The center of monks’ spiritual life inside the monastery consisted of two churches: Northern and Southern. The Northern Church, a typical Makurian church, was erected presumably between 680 and 720, with a basilical layout. In the first phase, it had three aisles and a flat roof resting on arches supported by granite columns. The lower parts of walls were built of sandstone, the upper of baked brick. The painted decoration that covered them was preserved only in two rooms. The Southern Church, built entirely of mud bricks at the turn of the 11th century, had a trapezoidal plan. Its naos was not tripartite, which is unusual for Makurian architecture. Elements of furnishing, such as a synthronon (a bench for clergy in the sanctuary) or a pulpit, have been preserved in both churches.

On the walls of the Northern Church, 137 inscriptions have been recorded. They provide important information on the life of monks and on the visitors to the monastery. Another interesting find are two terracotta figurines of monks made of fired clay. Their purpose is not clear; they might have been devotional objects brought by pilgrims from some holy place. However, the inscriptions and the figurines are the only indications of the existence of a pilgrimage movement in Ghazali; no hard evidence for this has been found.

Two metallurgical centers contemporary with the monastery were discovered nearby. The construction of the iron-smelting furnaces was unusual: air vents were located in the upper part, while a pottery slab in the lower part facilitated the outflow of slag. Inside the monastery, there was a refectory (dining room), as well as installations for food production, including a mill with silos and an oil press – the only such relics known from Nubia. The dormitories were located in a separate mud-brick building. In its heyday, the monastery could accommodate approximately 70 monks in triple bedrooms. There were also two sanitary complexes with bathrooms and several dozen latrines.

The monastery in Ghazali fell gradually into decline in the second half of the 12th century and ceased functioning in the third quarter of the 13th century.

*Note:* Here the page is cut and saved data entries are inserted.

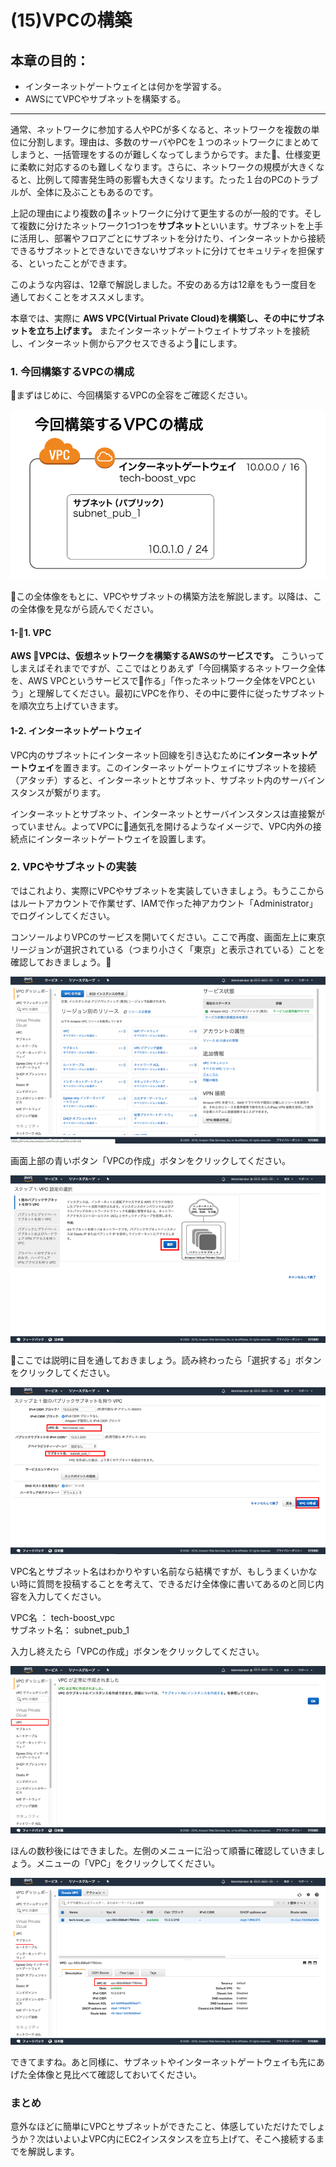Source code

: # (15)VPCの構築

## 本章の目的：

- インターネットゲートウェイとは何かを学習する。
- AWSにてVPCやサブネットを構築する。

***

通常、ネットワークに参加する人やPCが多くなると、ネットワークを複数の単位に分割します。理由は、多数のサーバやPCを１つのネットワークにまとめてしまうと、一括管理をするのが難しくなってしまうからです。また、仕様変更に柔軟に対応するのも難しくなります。さらに、ネットワークの規模が大きくなると、比例して障害発生時の影響も大きくなリます。たった１台のPCのトラブルが、全体に及ぶこともあるのです。

上記の理由により複数のネットワークに分けて更生するのが一般的です。そして複数に分けたネットワーク1つ1つを**サブネット**といいます。サブネットを上手に活用し、部署やフロアごとにサブネットを分けたり、インターネットから接続できるサブネットとできないできないサブネットに分けてセキュリティを担保する、といったことができます。

このような内容は、12章で解説しました。不安のある方は12章をもう一度目を通しておくことをオススメします。

本章では、実際に **AWS VPC(Virtual Private Cloud)を構築し、その中にサブネットを立ち上げます。** またインターネットゲートウェイトサブネットを接続し、インターネット側からアクセスできるようにします。

### 1. 今回構築するVPCの構成

まずはじめに、今回構築するVPCの全容をご確認ください。

![図15-1. VPCの全体像](15-1.png)

この全体像をもとに、VPCやサブネットの構築方法を解説します。以降は、この全体像を見ながら読んでください。

#### 1-1. VPC

 **AWS VPCは、仮想ネットワークを構築するAWSのサービスです。**
こういってしまえばそれまでですが、ここではとりあえず「今回構築するネットワーク全体を、AWS VPCというサービスで作る」「作ったネットワーク全体をVPCという」と理解してください。最初にVPCを作り、その中に要件に従ったサブネットを順次立ち上げていきます。

#### 1-2. インターネットゲートウェイ

VPC内のサブネットにインターネット回線を引き込むために**インターネットゲートウェイ**を置きます。このインターネットゲートウェイにサブネットを接続（アタッチ）すると、インターネットとサブネット、サブネット内のサーバインスタンスが繋がります。

インターネットとサブネット、インターネットとサーバインスタンスは直接繋がっていません。よってVPCに通気孔を開けるようなイメージで、VPC内外の接続点にインターネットゲートウェイを設置します。

### 2. VPCやサブネットの実装

ではこれより、実際にVPCやサブネットを実装していきましょう。もうここからはルートアカウントで作業せず、IAMで作った神アカウント「Administrator」でログインしてください。

コンソールよりVPCのサービスを開いてください。ここで再度、画面左上に東京リージョンが選択されている（つまり小さく「東京」と表示されている）ことを確認しておきましょう。

![図15-1-1. VPCサービスを開く](15-1-1.png)

画面上部の青いボタン「VPCの作成」ボタンをクリックしてください。

![図15-4-1. ステップ１ VPC設定の選択](15-4-1.png)

ここでは説明に目を通しておきましょう。読み終わったら「選択する」ボタンをクリックしてください。

![図15-5-1. ステップ２ 1個のパブリックサブネットを持つVPC](15-5-1.png)

VPC名とサブネット名はわかりやすい名前なら結構ですが、もしうまくいかない時に質問を投稿することを考えて、できるだけ全体像に書いてあるのと同じ内容を入力してください。

VPC名     ： tech-boost_vpc  
サブネット名： subnet_pub_1

入力し終えたら「VPCの作成」ボタンをクリックしてください。

![図15-6-1. VPC作成完了](15-6-1.png)

ほんの数秒後にはできました。左側のメニューに沿って順番に確認していきましょう。メニューの「VPC」をクリックしてください。

![図15-7-1. VPC](15-7-1.png)

できてますね。あと同様に、サブネットやインターネットゲートウェイも先にあげた全体像と見比べて確認しておいてください。

### まとめ

意外なほどに簡単にVPCとサブネットができたこと、体感していただけたでしょうか？次はいよいよVPC内にEC2インスタンスを立ち上げて、そこへ接続するまでを解説します。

The Polish-Sudanese mission to Ghazali conducted work also outside the monastery, e.g., on three cemeteries where more than 2,000 burials were recorded. Particularly intensive archaeological research was carried out on Cemetery 2, thought to be the burial place of monks inhabiting the monastery. Approximately 800 graves, representing different architectural forms, were discovered here. Fragments of funerary inscriptions, found both in the necropolis and in the monastery, form the second-largest set of written sources of this type known from medieval Nubia.